Kids jump up from great falls like Jack-in-the-boxes; adults take 1/2-second longer; I take 10 minutes.

BTW: I find a lot of young couples "cute"; but, I'm not naïve enough to believe they do not have sex! So, I wouldn't take offense if younger people found Hunky Husband and me "cute".

I disagree with one: It's true that wisdom comes with age. Older adults ARE wise. (At least, that's what I tell my kids.)

Although I'm active, I'm not much of an athlete. I've always been a bit of a klutz, so stumbling over my own two feet (among other impedimenta, including our cats occasionally) is nothing new. Cop Car, you're amazing for attempting to ICE SKATE. I couldn't do that when I was 17 (see first sentence on athletic ability) let alone 77. Hope you recover quickly.

So far, I've been lucky. At 78 I've had no serious falls. I do try to watch where I'm going a little more closely now. When painting or pruning, I move the ladder instead of reaching too far and possibly hitting the ground with a resounding thud. I (foolishly) wouldn't have taken these precautions 10-15 years ago.

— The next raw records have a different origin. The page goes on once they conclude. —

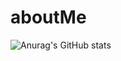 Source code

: # aboutMe
![Anurag's GitHub stats](https://github-readme-stats.vercel.app/api?username=anuraghazra&show_icons=true&theme=radical)
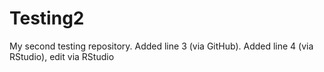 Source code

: # Testing2
My second testing repository. 
Added line 3 (via GitHub). 
Added line 4 (via RStudio), edit via RStudio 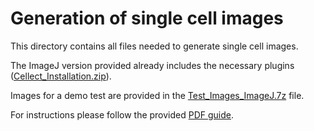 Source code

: # Generation of single cell images

This directory contains all files needed to generate single cell images. 

The ImageJ version provided already includes the necessary plugins ([Cellect_Installation.zip](Cellect_Installation.zip?raw=true)). 

Images for a demo test are provided in the [Test_Images_ImageJ.7z](Test_Images_ImageJ.7z?raw=true) file. 

For instructions please follow the provided [PDF guide](Guidance_to_process_images_for_AutoFoci.pdf).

I find the myth about older adults and computers amusing. I've been computer-literate (at the user level) since around 1990. I'm much less adept with smartphones, though. I find them downright annoying, in addition to crazy-making. Still, I'm trying to keep an open mind.

Elizabeth R--Thanks for the thoughts. I, too, was formed in the klutz mold - and am slow, to boot. Always have told people that I have 2 speeds, slow and slower.

I "skated" 2 or 3 additional circuits after the EMTs left, Monday, and for about 20 minutes on Wednesday; but, recovery will take much longer, of course.

One concern regarding fear of falling is that, if too prevalent, it causes the body to tense up and may precipitate the fall that would not happen otherwise. So here, as most everywhere, balance (not just int the physical sense) is key. Be concerned but not too concerned...

Dear Cop Car
Do you run over to tell them how cute you think they are?
Do you think that they'd be flattered or charmed?